Data for review:
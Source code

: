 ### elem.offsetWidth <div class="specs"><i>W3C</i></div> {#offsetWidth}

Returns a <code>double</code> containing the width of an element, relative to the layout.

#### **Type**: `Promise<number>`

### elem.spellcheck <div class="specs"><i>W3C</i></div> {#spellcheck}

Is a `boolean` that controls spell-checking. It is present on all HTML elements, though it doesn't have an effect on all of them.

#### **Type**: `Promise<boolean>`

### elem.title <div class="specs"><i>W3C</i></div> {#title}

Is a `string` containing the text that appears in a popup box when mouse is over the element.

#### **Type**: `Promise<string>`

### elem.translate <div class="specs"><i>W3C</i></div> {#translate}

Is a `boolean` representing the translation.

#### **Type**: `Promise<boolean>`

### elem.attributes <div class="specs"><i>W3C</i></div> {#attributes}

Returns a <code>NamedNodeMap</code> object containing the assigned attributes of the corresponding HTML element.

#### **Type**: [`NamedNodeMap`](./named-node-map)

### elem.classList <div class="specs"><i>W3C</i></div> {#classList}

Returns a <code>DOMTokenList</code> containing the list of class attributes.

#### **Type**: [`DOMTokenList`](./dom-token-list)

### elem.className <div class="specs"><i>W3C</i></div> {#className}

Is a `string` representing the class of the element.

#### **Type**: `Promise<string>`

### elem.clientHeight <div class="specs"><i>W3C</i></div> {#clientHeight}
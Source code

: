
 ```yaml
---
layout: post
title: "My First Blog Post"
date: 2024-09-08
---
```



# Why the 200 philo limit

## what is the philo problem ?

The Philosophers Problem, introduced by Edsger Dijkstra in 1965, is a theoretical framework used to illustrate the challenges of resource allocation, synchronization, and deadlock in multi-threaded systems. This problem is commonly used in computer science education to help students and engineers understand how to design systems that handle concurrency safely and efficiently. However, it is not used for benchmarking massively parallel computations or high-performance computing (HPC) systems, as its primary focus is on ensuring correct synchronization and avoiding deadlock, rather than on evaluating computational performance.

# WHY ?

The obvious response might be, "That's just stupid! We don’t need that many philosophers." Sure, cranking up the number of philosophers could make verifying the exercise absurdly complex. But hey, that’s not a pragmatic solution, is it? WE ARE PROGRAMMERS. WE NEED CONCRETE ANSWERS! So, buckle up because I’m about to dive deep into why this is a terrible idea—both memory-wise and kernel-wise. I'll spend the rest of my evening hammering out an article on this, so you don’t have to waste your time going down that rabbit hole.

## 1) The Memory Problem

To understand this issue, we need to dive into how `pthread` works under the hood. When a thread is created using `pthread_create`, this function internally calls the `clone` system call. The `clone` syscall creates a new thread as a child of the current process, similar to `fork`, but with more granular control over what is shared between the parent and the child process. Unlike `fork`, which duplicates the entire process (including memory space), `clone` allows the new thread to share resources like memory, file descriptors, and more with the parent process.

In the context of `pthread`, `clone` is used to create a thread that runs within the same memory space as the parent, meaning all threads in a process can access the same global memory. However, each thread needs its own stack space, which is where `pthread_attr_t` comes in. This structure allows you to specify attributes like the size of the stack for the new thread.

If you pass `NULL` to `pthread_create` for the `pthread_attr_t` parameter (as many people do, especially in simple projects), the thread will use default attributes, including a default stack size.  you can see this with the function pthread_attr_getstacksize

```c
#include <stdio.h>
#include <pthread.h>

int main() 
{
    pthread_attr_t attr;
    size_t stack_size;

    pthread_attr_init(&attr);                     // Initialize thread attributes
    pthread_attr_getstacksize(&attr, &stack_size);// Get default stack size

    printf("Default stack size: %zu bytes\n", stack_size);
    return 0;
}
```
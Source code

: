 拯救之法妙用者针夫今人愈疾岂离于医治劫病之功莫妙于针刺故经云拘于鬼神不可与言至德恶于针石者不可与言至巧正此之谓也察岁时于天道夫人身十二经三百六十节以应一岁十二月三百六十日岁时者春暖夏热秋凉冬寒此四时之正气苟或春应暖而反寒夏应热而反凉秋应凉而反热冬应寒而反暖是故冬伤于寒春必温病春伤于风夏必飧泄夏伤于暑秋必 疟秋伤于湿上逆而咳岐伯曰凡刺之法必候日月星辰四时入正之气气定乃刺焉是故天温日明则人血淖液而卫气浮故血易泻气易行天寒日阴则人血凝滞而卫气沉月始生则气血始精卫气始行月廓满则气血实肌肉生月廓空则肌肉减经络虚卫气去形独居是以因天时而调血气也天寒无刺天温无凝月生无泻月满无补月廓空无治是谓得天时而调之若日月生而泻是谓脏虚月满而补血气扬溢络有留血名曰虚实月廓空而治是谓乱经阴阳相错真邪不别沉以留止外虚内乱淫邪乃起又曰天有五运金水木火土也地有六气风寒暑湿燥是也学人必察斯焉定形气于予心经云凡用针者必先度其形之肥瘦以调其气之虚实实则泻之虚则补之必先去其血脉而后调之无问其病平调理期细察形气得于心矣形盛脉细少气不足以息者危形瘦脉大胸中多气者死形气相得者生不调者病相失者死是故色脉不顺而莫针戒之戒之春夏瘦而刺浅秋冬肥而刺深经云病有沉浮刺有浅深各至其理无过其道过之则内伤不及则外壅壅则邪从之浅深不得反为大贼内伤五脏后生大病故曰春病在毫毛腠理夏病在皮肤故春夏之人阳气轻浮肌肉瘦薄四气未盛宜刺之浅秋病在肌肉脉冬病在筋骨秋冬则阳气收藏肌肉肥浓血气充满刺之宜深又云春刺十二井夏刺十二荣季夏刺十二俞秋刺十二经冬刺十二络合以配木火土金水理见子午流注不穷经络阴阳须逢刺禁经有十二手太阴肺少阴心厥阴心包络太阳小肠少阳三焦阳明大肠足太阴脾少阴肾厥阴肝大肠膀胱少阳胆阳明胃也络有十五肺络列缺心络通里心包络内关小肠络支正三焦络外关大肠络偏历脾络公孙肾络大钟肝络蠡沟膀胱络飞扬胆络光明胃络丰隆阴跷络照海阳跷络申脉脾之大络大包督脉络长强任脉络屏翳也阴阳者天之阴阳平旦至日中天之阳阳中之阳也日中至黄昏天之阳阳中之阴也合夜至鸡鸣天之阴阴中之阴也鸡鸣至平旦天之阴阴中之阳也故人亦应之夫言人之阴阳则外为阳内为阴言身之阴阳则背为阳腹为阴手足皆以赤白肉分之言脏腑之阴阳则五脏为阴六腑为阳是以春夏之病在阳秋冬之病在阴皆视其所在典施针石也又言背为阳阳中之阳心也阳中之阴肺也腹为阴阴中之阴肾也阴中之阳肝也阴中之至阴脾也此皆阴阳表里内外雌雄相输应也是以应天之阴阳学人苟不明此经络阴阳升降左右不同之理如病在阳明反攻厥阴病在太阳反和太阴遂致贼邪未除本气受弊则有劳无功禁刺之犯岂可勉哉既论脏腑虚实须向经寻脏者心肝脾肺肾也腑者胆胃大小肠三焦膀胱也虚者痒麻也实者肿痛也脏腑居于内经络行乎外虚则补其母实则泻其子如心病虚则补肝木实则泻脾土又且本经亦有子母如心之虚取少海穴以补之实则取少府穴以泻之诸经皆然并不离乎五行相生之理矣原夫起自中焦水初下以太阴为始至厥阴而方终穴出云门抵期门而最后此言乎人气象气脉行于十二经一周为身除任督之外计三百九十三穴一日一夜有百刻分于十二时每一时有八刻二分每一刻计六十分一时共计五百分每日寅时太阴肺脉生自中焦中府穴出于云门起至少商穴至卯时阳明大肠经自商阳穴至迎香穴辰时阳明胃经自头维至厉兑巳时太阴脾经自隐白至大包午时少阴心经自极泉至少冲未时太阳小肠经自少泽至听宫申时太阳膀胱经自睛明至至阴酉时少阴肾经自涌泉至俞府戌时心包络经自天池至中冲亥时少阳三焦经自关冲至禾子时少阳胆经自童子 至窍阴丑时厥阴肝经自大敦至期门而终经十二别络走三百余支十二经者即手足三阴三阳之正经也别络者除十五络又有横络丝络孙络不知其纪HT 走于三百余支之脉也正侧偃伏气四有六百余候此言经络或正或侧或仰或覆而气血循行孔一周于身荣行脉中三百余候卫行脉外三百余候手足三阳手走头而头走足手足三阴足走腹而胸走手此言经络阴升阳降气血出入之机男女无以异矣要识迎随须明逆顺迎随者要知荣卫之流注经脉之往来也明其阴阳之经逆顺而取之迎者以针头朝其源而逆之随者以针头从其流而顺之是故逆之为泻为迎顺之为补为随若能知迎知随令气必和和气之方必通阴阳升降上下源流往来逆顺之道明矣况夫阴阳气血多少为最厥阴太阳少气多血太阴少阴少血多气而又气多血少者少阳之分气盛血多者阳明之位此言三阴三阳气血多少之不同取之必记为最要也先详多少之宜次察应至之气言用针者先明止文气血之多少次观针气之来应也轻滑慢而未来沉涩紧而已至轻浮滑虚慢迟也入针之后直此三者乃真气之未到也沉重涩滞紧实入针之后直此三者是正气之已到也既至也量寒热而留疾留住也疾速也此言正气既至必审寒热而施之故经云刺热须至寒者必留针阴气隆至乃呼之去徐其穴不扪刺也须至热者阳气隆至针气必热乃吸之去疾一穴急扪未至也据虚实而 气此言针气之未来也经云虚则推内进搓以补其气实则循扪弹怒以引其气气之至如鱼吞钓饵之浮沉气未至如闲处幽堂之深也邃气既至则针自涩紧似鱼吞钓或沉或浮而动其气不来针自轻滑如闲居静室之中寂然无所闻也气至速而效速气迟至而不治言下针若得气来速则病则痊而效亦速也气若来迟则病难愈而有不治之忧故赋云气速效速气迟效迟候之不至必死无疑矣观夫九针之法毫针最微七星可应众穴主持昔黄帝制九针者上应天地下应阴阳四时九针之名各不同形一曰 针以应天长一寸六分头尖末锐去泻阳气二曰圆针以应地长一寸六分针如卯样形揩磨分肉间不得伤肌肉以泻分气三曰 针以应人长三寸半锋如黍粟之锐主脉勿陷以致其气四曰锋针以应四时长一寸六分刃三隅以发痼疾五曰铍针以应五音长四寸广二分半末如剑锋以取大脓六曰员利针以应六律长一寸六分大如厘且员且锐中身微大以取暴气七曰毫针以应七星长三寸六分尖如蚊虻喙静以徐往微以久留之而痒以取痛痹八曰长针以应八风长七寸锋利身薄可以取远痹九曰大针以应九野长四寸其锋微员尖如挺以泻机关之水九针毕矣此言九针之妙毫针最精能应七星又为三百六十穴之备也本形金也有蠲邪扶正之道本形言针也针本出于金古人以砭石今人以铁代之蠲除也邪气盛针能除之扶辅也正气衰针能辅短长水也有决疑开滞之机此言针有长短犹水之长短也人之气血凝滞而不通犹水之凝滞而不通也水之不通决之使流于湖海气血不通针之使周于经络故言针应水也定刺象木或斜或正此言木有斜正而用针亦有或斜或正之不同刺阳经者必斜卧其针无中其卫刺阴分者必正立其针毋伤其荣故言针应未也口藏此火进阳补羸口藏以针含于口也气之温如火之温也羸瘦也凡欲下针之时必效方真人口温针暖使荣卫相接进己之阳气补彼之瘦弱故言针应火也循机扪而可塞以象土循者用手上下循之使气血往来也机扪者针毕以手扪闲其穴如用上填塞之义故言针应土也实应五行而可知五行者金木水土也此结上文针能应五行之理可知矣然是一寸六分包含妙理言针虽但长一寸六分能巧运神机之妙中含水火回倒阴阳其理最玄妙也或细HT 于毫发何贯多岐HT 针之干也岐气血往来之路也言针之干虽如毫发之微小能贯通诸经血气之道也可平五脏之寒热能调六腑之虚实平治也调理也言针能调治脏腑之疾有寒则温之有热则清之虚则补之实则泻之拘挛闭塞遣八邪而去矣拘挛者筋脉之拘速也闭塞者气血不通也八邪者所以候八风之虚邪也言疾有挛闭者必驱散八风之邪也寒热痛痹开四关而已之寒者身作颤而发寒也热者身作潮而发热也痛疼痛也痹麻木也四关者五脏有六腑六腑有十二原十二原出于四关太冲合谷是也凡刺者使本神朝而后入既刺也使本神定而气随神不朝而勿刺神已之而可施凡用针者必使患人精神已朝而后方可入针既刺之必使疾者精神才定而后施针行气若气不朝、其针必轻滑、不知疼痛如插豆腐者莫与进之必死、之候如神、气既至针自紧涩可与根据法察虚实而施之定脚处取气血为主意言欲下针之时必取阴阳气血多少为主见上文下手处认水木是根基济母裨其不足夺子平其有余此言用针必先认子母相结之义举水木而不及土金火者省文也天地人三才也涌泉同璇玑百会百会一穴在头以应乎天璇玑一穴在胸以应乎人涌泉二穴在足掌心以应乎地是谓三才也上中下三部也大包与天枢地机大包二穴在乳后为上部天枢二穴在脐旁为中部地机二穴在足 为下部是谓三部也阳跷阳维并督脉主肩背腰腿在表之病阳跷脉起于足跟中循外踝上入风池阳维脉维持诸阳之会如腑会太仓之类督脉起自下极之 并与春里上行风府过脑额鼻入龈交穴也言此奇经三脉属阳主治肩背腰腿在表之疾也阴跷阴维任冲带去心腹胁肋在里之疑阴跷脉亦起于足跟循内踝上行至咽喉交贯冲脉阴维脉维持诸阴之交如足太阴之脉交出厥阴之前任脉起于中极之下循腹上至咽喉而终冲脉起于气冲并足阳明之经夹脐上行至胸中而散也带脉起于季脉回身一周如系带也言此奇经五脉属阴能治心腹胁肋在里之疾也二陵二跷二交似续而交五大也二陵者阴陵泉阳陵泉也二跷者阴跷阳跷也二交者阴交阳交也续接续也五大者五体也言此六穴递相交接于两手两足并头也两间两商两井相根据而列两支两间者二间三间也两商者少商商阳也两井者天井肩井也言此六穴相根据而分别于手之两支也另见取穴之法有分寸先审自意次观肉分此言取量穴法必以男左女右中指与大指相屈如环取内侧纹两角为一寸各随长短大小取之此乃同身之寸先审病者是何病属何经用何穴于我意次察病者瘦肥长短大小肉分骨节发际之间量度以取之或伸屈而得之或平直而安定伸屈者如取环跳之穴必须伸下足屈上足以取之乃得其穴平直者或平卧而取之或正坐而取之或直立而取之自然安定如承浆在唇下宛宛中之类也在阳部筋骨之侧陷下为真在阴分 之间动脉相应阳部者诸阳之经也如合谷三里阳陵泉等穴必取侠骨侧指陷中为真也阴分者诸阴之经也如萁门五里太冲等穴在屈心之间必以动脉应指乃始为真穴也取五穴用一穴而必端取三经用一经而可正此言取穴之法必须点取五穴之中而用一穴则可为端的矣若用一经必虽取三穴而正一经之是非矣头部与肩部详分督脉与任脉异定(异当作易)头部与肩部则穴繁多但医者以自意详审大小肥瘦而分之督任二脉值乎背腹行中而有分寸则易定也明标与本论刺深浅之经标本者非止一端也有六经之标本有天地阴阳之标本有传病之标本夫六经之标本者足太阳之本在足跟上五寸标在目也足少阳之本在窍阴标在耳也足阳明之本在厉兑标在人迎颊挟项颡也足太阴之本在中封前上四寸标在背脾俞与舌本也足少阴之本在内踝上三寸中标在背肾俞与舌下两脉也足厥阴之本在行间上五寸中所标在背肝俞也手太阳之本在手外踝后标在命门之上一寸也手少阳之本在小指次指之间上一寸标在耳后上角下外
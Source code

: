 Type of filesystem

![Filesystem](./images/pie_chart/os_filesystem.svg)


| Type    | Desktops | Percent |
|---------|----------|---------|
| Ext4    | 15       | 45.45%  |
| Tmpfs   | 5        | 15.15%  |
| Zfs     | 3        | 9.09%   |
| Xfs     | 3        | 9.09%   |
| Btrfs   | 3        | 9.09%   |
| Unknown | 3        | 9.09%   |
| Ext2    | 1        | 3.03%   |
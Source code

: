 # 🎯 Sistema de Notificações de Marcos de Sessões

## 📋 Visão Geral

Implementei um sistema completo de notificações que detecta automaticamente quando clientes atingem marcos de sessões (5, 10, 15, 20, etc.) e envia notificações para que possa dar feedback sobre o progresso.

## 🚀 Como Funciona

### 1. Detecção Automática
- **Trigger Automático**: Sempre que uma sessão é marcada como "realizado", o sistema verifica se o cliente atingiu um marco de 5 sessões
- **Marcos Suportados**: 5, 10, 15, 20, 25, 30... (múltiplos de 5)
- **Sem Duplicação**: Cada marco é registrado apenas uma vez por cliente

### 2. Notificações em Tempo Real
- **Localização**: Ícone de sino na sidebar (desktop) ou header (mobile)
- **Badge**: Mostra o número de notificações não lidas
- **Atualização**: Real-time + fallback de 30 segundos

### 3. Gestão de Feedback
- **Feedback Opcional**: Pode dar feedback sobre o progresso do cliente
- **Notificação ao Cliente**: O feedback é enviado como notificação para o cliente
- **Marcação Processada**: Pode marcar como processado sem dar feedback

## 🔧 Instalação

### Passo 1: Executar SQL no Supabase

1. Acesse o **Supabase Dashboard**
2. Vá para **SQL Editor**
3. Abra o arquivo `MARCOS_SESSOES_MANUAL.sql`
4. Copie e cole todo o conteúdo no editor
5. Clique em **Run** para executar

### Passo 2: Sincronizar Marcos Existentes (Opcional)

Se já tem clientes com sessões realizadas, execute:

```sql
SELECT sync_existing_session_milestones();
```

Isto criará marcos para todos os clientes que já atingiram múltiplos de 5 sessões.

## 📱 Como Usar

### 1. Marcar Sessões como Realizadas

What to work on: Lines holding the string "Type" are the answer; copy each one from the listing above.

Result for this exercise:
#### **Type**: `Promise<number>`
#### **Type**: `Promise<boolean>`
#### **Type**: `Promise<string>`
#### **Type**: `Promise<boolean>`
#### **Type**: [`NamedNodeMap`](./named-node-map)
#### **Type**: [`DOMTokenList`](./dom-token-list)
#### **Type**: `Promise<string>`
: Type of filesystem
| Type    | Desktops | Percent |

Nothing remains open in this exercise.